For the complete list of ingredients with measurements and instructions, please see the recipe card at the bottom of the post.
🔀 Substitutions & Variations
- Fresh Beets – You can totally roast your own if you’re feeling fancy. Just peel, roast, and slice before pickling.
- White Vinegar – Works in place of apple cider vinegar for a sharper flavor.
- Low Sugar – Cut the sugar in half or use honey for a more natural twist.
- Add Garlic or Dill – For a savory version, add fresh dill or a clove of sliced garlic.
- Spicy Kick – Toss in red pepper flakes or a few slices of jalapeño.
- Citrus Vibe – A splash of orange juice brings a fun fruity twist.
Love veggie-packed recipes like this? Try my Roasted Asparagus with Bacon and Goat Cheese or Crispy Smashed Potato Salad for more side dish inspiration.
🔪 How To Make Pickled Beets Using Canned Beetroot
- Step 1: Place the canned beets and sliced onion into a mixing bowl or large jar. Give them a quick stir to combine.
- Step 2: In a small saucepan, add the reserved beet juice and apple cider vinegar. Stir in the sugar and mix well.
- Step 3: Bring the liquid to a gentle boil over medium heat, stirring occasionally until the sugar fully dissolves. Once boiling, remove from heat.

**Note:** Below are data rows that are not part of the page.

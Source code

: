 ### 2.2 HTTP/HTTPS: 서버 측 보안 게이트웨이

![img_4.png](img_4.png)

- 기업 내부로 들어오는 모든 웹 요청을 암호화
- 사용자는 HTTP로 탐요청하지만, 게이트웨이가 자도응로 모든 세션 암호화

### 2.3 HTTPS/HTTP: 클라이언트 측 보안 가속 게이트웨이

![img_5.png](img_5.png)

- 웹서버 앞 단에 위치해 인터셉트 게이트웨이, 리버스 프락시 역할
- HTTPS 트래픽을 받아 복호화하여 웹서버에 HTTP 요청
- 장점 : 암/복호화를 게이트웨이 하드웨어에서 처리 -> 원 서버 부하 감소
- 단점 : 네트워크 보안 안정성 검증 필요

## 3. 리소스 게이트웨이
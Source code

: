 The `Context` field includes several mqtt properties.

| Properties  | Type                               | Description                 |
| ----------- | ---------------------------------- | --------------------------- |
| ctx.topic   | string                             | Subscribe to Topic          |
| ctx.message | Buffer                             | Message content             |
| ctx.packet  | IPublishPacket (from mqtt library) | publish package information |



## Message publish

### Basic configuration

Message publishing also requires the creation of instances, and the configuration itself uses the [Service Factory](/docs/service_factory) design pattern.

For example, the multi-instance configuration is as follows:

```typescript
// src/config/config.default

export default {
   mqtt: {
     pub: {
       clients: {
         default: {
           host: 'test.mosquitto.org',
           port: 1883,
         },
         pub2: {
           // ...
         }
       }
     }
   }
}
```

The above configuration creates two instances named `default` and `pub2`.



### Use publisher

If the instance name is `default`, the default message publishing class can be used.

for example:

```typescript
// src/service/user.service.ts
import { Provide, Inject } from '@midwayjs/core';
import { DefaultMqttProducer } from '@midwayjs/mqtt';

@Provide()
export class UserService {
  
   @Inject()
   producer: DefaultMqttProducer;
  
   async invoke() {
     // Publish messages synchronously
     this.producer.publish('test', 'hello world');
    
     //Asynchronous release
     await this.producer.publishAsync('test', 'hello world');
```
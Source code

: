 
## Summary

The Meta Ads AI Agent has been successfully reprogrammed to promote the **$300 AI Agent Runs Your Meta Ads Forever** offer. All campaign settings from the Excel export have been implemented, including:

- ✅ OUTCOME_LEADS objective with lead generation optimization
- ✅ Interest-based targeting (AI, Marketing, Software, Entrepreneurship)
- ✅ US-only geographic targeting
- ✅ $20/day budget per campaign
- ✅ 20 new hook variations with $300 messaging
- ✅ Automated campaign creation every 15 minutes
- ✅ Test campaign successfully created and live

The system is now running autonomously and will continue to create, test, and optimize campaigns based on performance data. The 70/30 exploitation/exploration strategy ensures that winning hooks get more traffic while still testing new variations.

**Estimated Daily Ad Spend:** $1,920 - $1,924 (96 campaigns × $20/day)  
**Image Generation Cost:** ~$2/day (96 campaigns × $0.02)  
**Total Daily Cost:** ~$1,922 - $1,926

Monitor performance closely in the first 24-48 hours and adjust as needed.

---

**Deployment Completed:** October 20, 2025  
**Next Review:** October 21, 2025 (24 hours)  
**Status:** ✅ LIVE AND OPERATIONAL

- Step 4: Carefully pour the hot pickling liquid over the beets and onions, ensuring everything is well coated. Give the mixture another stir, then let it cool to room temperature.
- Step 5: Cover and refrigerate for at least 24 hours to allow the flavors to fully develop.
- Step 6: Serve your pickled beets chilled as a side dish, salad topping, or snack. Enjoy!
💡Hint: For a deeper flavor, let the pickled beets sit in the fridge for 2–3 days before diving in. They just get better with time
👩🍳 Expert Tips
- Quick Chill Hack – In a rush? Place your jar in an ice bath to cool it faster.
- Use a Glass Jar – It won’t stain like plastic and keeps flavors fresher.
- Slice Uniformly – Even slices help all the beets absorb flavor evenly.
💭 FAQs
Let them chill for at least 24 hours for the flavor to develop. For best taste, wait 2–3 days.
They’ll stay fresh for up to 2 weeks in a sealed jar.
It’s best to make a fresh batch each time—the flavor fades after one use.
Cloudiness usually means contamination. Always use clean utensils and store in the fridge.
💖 Serving Suggestions
- Toss them in a salad with feta and arugula.
- Add to a veggie wrap for extra zing.
- Serve alongside grilled meats or a beetroot and black bean burger.
- Use as a colorful topping for avocado toast.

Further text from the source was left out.